Saturday, August 2, 2014
Generic & Gentiva Hospice Hurts: Real and Present
I appreciate your posts on the business side of hospice. It's something I don't resonate with. As a matter of fact, it generally makes me very uncomfortable. But I do have some understanding of people and the ways we cause harm to one another.
Most of us act out programs from earlier in life and do so completely unaware. Some courageous people become aware of and face hurts from the past, which can be deep. Others are so damaged they cannot. They built psychological structures to protect themselves as children and see maintaining these structures as core to their safety in each and every moment.
Unfortunately, these structures cause them to project their torments onto others. I venture your hospice director is such a person. This is very hard to detect in a corporate structure which relies on surface interactions and generally has no understanding or tolerance for depth.
Your leader utilizes those longstanding psychological structures, which saved them as a child, to maintain their image with their corporate bosses. This means any negative is externalized to subordinates who've failed, despite this manager's best efforts. Facts don't matter. An employee could be an outstanding nurse, chaplain, marketer, social worker, volunteer coordinator but they can quickly have their character assassinated by a site manager with a pristine image to maintain.
Corporate, with its over reliance on surface matters, cannot detect human resource patterns, whether it be in this person's evaluations of others (generally abusive). Corporate processes and reprocesses job openings where this manager repeatedly hires "stars," later firing those who haven't already quit for gross inadequacies. The bureaucracy does not monitor employee satisfaction, but rapidly circles wagons when enough staff quit or express widespread concern. Corporate ignores exit interviews or allows the abusive leader to conduct their own, the final torment for many. Even in leaving the employee cannot be heard.

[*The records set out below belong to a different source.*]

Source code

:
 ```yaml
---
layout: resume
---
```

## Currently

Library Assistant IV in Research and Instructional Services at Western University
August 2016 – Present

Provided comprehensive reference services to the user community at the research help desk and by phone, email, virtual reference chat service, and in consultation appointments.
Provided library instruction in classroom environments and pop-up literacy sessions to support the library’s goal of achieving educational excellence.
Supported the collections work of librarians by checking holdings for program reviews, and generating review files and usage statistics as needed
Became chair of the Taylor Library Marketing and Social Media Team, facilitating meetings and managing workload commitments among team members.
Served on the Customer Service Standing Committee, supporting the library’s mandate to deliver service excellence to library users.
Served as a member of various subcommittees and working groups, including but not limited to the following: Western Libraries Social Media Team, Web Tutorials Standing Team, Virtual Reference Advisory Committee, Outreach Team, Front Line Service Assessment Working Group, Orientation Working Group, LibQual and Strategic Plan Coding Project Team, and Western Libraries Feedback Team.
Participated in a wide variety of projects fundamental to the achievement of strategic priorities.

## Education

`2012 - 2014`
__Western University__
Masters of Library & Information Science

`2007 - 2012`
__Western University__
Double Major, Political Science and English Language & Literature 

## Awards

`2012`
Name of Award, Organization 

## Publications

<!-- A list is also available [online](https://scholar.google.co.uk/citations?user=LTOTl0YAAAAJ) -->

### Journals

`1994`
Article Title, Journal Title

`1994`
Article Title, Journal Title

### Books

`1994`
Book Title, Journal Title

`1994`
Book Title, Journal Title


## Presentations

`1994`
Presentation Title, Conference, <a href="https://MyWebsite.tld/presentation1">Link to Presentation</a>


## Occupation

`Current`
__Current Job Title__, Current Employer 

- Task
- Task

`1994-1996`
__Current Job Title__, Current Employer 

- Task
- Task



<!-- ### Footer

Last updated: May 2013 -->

Should pressure rise on this manager blame is delegated in sprinkler life fashion. Everyone can and will be sacrificed to maintain their image and status. Yet, corporate does not see this. Why? Because in one on one sessions with their bosses this manager will pretend to be vulnerable. They will cry, highlighting how hard they work and how consistently others let them down. They pretend to accept responsibility, but only in the most surface manner. When their boss is gone there's hell to pay for the humiliation they've had to endure.
Bosses like this can give an order. If it goes badly, thirty minutes later they can deny they ever gave the order. That happened to me more than once. I quickly realized this manager and I literally live in different worlds.
How can corporate love someone like this? It's resonance. They mirror one another. Both care solely about surface images. Damaged managers know whose approval is needed and how to curry it. Substance and nuance, the very things hospice patients and families need, aren't wanted.
Hospice work is difficult enough. Layer a psychologically damaged leader and uncaring corporate structure and it becomes hell. I expect this is where your site remains.
You've shared that the buyout has likely steered management attention away from discovering the Gordian knot spun by your manager. Yet, someone commented here that top leadership is trying to identify me and you. It seems we've tarnished the shiny image they wish to portray. I couldn't care less about Gentiva, but that's your bread and butter.
My focus is hospice and its dire state of service, which I see driven by bad management, obsessed with money and metrics. You are trying to provide caring, supportive service in one hospice community and are handcuffed by a tormented manager and clueless corporation. Godspeed. This too shall pass, possibly after it all implodes.